Access other posts at the bottom of the page.


New Lens in my Hood – Old and New Hoods for it.

Something odd happened last week. Apparently under the control of some internal process over which I have little conscious control (Previously undiagnosed GAS?), I now have a cute little Panasonic 20/1.7 lens.

I can think of logical reasons. Much as I love the zooms, and the E-M5s high ISO performance, I’ve been carrying a 50/1.4 around on most trips as a ‘just in case it’s really dark’ lens. But I’ve also discovered that 100mm eq. really isn’t ideal for many/most indoor, existing darkness shots.

But I still haven’t quite figured out what to do with it. That will await the right situations. In the meantime … Panny doesn’t make a hood for it, so I went looking.

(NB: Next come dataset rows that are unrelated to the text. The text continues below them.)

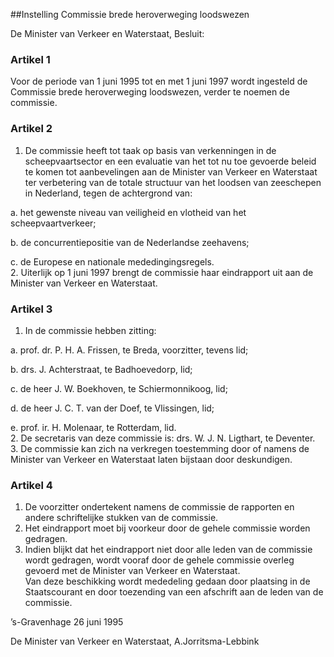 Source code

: <meta http-equiv='Content-Type' content='text/html; charset=utf-8' />

##Instelling Commissie brede heroverweging loodswezen

De Minister van Verkeer en Waterstaat,   Besluit:    

### Artikel  1  

Voor de periode van 1 juni 1995 tot en met 1 juni 1997 wordt ingesteld de Commissie brede heroverweging loodswezen, verder te noemen de commissie.  

### Artikel  2  

1.  De commissie heeft tot taak op basis van verkenningen in de scheepvaartsector en een evaluatie van het tot nu toe gevoerde beleid te komen tot aanbevelingen aan de Minister van Verkeer en Waterstaat ter verbetering van de totale structuur van het loodsen van zeeschepen in Nederland, tegen de achtergrond van: 

a. het gewenste niveau van veiligheid en vlotheid van het scheepvaartverkeer;  

b. de concurrentiepositie van de Nederlandse zeehavens;  

c. de Europese en nationale mededingingsregels.     
2.  Uiterlijk op 1 juni 1997 brengt de commissie haar eindrapport uit aan de Minister van Verkeer en Waterstaat.   

### Artikel  3  

1.  In de commissie hebben zitting: 

a. prof. dr. P. H. A. Frissen, te Breda, voorzitter, tevens lid;  

b. drs. J. Achterstraat, te Badhoevedorp, lid;  

c. de heer J. W. Boekhoven, te Schiermonnikoog, lid;  

d. de heer J. C. T. van der Doef, te Vlissingen, lid;  

e. prof. ir. H. Molenaar, te Rotterdam, lid.     
2.  De secretaris van deze commissie is: drs. W. J. N. Ligthart, te Deventer.   
3.  De commissie kan zich na verkregen toestemming door of namens de Minister van Verkeer en Waterstaat laten bijstaan door deskundigen.   

### Artikel  4  

1.  De voorzitter ondertekent namens de commissie de rapporten en andere schriftelijke stukken van de commissie.   
2.  Het eindrapport moet bij voorkeur door de gehele commissie worden gedragen.   
3.  Indien blijkt dat het eindrapport niet door alle leden van de commissie wordt gedragen, wordt vooraf door de gehele commissie overleg gevoerd met de Minister van Verkeer en Waterstaat.   
Van deze beschikking wordt mededeling gedaan door plaatsing in de Staatscourant en door toezending van een afschrift aan de leden van de commissie.   

’s-Gravenhage 
26 juni 1995    

De 
Minister van Verkeer en Waterstaat, 
A.Jorritsma-Lebbink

OK, eat your hearts out,all you folks with generic, ersatz, faux Leica hoods on your µ4/3 lenses. Here’s the real thing, an original, early Olympus M/OM, chrome and black, metal hood.

Adapted using a 46-49 mm step-up ring and a 49 mm filter ring to give the hood something to clamp onto. Technical fit seems perfect, too. A finger approaching past the corner almost immediately is visible in the view, but there is no vignetting from the hood.


This chrome and metal hood was early enough that I suppose it should properly be used with an early, all black, slightly domed lens cap with serrated edges. But it looks much better with the later design.


Another retro look, but far less cool looking, is a folding, rubber hood. I imagine they go back to at least the late 60s. I have a 52 mm one, made in Korea, that Dad used on his Nikon 50/1.4. The rubber is getting a bit soft, but it still works. This is a new one from B&W, made in Japan, so it should hold up.


The advantages are all about practicality, not looks. The hood easily absorbs any bumps, deforming temporarily, and not passing the impact on to the lens. It also forms a nice,  small, protective donut around the lens when retracted.


And the existing lens hood fits onto it easily.